Ce projet est en affinité élective avec l’islam ultraorthodoxe, devenu avec l’appui du royaume saoudien le courant dominant au sein de la religion musulmane [4]. Cet islam-là encourage une approche littéraliste de la religion par son culte inégalé du Coran, considéré comme parole divine définitive. Ce qui, de nos jours, dans la plupart des autres religions, est l’apanage de l’intégrisme en tant que courant minoritaire – c’est-à-dire, fondamentalement, une doctrine préconisant la mise en œuvre d’une interprétation littérale des écritures religieuses – joue un rôle essentiel dans l’islam institutionnel dominant. En raison de la teneur historique spécifique des écritures auxquelles il tente d’être fidèle, l’islam ultraorthodoxe encourage en particulier des doctrines pour lesquelles une mise en œuvre de la religion conforme à la foi suppose un gouvernement fondé sur l’islam, dans la mesure où le Prophète s’est battu âprement pour instaurer un tel Etat. Pour la même raison, il favorise tout particulièrement la lutte armée contre toute domination non islamique, en se référant à l’histoire et à la guerre que l’islam mena contre les autres croyances au moment de son expansion.

Admettre cette affinité élective entre islam ultraorthodoxe et utopisme médiéval réactionnaire, après avoir souligné celle unissant christianisme primitif et utopisme « communistique », ne relève pas d’un jugement de valeur, mais d’une sociologie historique comparative des deux religions. Au demeurant, reconnaître leurs affinités électives ne signifie nullement qu’il n’existe pas des tendances contraires dans chacune des deux. Le christianisme a ainsi intégré, dès sa fondation, des tendances nourrissant divers types de doctrine réactionnaire et d’intégrisme. Inversement, les écritures islamiques comprennent quelques vestiges égalitaires du temps où les premiers musulmans constituaient une communauté opprimée, lesquels ont servi à formuler des versions « socialistes » de l’islam.

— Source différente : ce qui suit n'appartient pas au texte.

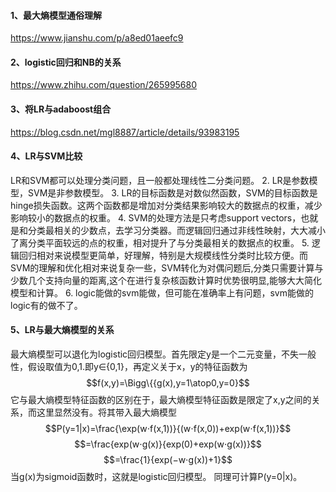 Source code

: #### 1、最大熵模型通俗理解  
https://www.jianshu.com/p/a8ed01aeefc9  
#### 2、logistic回归和NB的关系  
https://www.zhihu.com/question/265995680  
#### 3、将LR与adaboost组合  
https://blog.csdn.net/mgl8887/article/details/93983195  
#### 4、LR与SVM比较  
LR和SVM都可以处理分类问题，且一般都处理线性二分类问题。
2. LR是参数模型，SVM是非参数模型。
3. LR的目标函数是对数似然函数，SVM的目标函数是hinge损失函数。这两个函数都是增加对分类结果影响较大的数据点的权重，减少影响较小的数据点的权重。
4. SVM的处理方法是只考虑support vectors，也就是和分类最相关的少数点，去学习分类器。而逻辑回归通过非线性映射，大大减小了离分类平面较远的点的权重，相对提升了与分类最相关的数据点的权重。
5. 逻辑回归相对来说模型更简单，好理解，特别是大规模线性分类时比较方便。而SVM的理解和优化相对来说复杂一些，SVM转化为对偶问题后,分类只需要计算与少数几个支持向量的距离,这个在进行复杂核函数计算时优势很明显,能够大大简化模型和计算。
6. logic能做的svm能做，但可能在准确率上有问题，svm能做的logic有的做不了。 
#### 5、LR与最大熵模型的关系  
最大熵模型可以退化为logistic回归模型。首先限定y是一个二元变量，不失一般性，假设取值为0,1.即y∈{0,1}，再定义关于x，y的特征函数为
$$f(x,y)=\Bigg\{{g(x),y=1\atop0,y=0}$$
它与最大熵模型特征函数的区别在于，最大熵模型特征函数是限定了x,y之间的关系，而这里显然没有。将其带入最大熵模型
$$P(y=1|x)=\frac{\exp(w⋅f(x,1))}{(w⋅f(x,0))+exp(w⋅f(x,1))}$$
$$=\frac{exp(w⋅g(x)}{exp(0)+exp(w⋅g(x))}$$
$$=\frac{1}{exp(−w⋅g(x))+1}$$
当g(x)为sigmoid函数时，这就是logistic回归模型。
同理可计算P(y=0|x)。
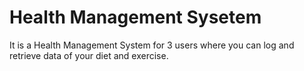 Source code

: # Health Management Sysetem
It is a Health Management System for 3 users where you can log and retrieve data of your diet and exercise.
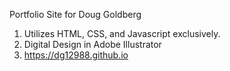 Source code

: Portfolio Site for Doug Goldberg


1. Utilizes HTML, CSS, and Javascript exclusively.
2. Digital Design in Adobe Illustrator
3. https://dg12988.github.io
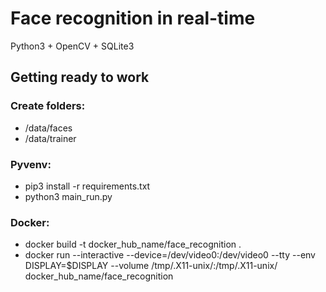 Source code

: # Face recognition in real-time
Python3 + OpenCV + SQLite3
## Getting ready to work
### Create folders:
 - /data/faces
 - /data/trainer
### Pyvenv:
 - pip3 install -r requirements.txt
 - python3 main_run.py
### Docker:
 - docker build -t docker_hub_name/face_recognition .
 - docker run --interactive --device=/dev/video0:/dev/video0 --tty --env DISPLAY=$DISPLAY --volume /tmp/.X11-unix/:/tmp/.X11-unix/ docker_hub_name/face_recognition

En outre, qu’il y ait des affinités électives différentes dans le christianisme et dans l’islam ne signifie pas que l’évolution historique réelle de chaque religion ait suivi naturellement la pente de son affinité élective spécifique. Cette évolution s’est bien sûr adaptée à la configuration réelle de la société de classes avec laquelle chacune s’est imbriquée – une configuration extrêmement différente de la condition sociale originelle dans le cas du christianisme, moins dans le cas de l’islam. Plusieurs siècles durant, le christianisme historique « réellement existant » fut moins progressiste que l’islam historique « réellement existant ». Au sein de la même Eglise catholique, un âpre combat se déroule de nos jours entre, d’un côté, une version dominante réactionnaire représentée par Joseph Ratzinger (l’ancien pape Benoît XVI) et ses semblables et, de l’autre, les tenants de la théologie de la libération, auxquels la radicalisation de gauche en Amérique latine a donné une nouvelle impulsion.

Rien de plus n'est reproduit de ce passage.